■ What the task asks:
Go through the records below and copy out every line that contains the word "main".

■ Supplied records:

============================================================

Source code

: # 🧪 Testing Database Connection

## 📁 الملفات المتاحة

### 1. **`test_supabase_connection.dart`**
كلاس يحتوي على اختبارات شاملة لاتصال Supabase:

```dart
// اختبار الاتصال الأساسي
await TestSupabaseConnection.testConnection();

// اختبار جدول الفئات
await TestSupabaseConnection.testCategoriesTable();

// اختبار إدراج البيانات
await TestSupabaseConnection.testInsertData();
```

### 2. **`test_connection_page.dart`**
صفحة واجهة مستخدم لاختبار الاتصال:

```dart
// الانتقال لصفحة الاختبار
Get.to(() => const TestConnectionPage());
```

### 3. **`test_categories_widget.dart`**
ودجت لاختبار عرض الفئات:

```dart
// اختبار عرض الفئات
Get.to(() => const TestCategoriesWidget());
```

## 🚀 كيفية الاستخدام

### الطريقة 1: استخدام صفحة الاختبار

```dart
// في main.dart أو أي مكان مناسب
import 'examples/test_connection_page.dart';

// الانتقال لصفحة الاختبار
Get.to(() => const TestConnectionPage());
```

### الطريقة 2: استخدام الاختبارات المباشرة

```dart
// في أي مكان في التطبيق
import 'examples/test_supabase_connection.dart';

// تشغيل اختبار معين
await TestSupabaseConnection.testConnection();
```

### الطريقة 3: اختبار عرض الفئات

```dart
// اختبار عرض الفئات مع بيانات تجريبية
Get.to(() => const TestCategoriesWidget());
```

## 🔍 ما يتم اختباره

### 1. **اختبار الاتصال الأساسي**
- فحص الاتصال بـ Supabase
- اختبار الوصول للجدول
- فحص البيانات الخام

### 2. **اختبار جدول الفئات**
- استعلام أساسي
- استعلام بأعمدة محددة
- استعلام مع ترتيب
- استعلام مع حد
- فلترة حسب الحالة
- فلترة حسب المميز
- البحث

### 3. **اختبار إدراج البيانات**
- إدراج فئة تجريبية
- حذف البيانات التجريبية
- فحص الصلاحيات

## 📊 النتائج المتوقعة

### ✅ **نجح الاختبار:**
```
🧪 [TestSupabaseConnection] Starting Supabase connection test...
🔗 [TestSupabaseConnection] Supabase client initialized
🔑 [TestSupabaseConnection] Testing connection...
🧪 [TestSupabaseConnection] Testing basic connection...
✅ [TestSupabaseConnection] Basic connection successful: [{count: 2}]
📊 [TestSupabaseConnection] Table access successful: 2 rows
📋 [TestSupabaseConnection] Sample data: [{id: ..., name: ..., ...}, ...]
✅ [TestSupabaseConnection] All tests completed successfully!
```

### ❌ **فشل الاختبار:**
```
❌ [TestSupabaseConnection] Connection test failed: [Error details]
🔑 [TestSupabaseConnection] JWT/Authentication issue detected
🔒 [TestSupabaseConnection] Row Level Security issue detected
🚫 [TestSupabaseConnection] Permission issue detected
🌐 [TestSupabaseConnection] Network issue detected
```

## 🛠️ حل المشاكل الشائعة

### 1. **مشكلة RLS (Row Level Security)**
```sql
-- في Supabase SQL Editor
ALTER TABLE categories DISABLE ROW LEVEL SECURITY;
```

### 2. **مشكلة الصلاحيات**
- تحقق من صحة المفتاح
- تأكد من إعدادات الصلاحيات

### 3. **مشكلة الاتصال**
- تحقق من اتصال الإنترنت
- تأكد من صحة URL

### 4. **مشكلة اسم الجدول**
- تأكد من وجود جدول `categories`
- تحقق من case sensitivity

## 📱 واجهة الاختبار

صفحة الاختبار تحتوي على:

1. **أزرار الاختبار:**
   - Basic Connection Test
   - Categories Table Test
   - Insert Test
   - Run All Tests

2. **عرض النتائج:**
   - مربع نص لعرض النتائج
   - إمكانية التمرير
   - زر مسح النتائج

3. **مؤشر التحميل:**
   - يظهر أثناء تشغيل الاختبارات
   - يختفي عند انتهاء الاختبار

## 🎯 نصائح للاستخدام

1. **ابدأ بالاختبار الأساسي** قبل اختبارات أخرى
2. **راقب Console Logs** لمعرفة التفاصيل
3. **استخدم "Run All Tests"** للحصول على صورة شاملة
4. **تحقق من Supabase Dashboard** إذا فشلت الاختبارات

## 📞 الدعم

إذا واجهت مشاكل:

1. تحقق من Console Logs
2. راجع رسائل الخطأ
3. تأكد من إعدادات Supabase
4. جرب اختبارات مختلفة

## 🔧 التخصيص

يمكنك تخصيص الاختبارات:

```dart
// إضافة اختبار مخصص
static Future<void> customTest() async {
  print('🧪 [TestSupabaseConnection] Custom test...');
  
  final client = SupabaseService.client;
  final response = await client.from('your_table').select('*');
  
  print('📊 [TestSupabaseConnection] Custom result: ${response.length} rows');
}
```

============================================================

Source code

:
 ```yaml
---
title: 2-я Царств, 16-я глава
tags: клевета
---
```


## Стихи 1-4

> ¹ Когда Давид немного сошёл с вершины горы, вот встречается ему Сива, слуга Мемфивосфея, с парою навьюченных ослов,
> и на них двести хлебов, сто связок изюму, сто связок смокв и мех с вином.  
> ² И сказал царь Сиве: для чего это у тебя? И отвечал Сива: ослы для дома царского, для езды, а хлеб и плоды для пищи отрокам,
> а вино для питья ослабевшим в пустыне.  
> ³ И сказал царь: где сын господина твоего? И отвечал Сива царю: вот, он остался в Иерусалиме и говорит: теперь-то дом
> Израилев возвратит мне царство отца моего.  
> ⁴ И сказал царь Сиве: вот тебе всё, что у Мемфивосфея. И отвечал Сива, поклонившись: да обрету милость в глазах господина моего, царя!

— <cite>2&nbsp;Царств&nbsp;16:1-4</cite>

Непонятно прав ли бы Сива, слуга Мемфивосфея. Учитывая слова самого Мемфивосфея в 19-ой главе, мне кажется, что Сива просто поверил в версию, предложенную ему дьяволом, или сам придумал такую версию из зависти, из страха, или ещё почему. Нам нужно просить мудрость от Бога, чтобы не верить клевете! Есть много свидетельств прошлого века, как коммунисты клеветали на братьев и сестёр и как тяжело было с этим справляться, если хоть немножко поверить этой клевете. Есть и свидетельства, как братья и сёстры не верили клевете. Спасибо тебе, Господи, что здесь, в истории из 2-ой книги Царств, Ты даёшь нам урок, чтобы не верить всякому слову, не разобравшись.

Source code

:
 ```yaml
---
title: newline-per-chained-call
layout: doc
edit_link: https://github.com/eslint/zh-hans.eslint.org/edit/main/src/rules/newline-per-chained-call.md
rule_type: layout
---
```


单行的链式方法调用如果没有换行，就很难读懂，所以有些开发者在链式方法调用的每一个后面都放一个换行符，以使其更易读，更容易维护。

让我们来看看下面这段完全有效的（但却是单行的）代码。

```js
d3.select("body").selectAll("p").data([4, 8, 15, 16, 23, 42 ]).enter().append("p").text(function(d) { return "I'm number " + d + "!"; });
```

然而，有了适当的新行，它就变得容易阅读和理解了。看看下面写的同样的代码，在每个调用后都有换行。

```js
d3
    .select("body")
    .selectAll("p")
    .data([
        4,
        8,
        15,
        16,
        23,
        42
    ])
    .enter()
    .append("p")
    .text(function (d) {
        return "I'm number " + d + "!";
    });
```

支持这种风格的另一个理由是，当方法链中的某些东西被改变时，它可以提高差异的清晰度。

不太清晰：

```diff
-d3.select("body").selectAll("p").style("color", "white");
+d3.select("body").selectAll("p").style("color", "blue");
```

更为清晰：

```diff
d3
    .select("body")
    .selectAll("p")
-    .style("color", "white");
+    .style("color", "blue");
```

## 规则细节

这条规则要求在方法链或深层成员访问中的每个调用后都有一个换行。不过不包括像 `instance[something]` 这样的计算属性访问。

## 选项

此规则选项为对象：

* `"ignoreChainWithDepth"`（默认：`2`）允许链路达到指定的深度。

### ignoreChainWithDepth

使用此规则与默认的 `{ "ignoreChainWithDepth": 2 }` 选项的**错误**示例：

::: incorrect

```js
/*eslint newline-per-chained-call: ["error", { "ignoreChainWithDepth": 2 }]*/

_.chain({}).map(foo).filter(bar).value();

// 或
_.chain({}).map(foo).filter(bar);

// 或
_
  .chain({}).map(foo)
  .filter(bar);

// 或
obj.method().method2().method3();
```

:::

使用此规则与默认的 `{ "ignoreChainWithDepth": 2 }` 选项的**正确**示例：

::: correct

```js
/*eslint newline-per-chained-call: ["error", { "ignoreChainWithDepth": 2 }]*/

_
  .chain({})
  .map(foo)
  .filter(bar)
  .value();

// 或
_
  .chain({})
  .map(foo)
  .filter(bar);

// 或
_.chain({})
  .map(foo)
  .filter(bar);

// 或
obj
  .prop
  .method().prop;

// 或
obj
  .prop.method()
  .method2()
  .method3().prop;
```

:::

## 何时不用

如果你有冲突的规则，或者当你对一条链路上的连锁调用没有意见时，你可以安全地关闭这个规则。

============================================================

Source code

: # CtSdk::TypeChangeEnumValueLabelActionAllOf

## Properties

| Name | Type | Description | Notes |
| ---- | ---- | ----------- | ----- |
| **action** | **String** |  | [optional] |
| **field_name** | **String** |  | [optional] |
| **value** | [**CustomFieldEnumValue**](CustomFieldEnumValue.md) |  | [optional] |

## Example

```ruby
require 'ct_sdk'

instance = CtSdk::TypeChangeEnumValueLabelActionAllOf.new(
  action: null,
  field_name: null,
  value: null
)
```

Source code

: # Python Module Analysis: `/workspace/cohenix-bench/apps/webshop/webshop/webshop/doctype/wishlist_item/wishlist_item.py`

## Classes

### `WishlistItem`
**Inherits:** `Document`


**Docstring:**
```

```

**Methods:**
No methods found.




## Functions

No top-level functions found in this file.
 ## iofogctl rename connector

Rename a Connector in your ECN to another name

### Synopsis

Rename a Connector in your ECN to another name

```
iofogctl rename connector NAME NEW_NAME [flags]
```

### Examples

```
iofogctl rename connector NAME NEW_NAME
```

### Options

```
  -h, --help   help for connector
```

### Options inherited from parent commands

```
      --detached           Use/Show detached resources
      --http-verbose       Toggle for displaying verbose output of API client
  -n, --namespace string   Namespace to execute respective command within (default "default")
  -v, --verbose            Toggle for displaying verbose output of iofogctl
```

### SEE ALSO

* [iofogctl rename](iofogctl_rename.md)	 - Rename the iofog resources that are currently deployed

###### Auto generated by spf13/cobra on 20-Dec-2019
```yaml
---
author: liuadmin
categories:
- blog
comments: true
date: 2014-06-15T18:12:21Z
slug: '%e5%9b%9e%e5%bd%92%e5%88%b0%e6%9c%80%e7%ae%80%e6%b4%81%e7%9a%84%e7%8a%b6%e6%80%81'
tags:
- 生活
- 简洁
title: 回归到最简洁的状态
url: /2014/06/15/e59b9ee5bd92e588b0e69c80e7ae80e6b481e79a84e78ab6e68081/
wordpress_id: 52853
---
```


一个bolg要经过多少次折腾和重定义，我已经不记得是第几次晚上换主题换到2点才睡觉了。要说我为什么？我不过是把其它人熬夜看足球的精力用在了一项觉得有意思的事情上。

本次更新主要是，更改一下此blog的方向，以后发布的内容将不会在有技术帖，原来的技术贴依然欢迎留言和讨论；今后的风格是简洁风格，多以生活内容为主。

============================================================

■ Expected answer:
// في main.dart أو أي مكان مناسب
edit_link: https://github.com/eslint/zh-hans.eslint.org/edit/main/src/rules/newline-per-chained-call.md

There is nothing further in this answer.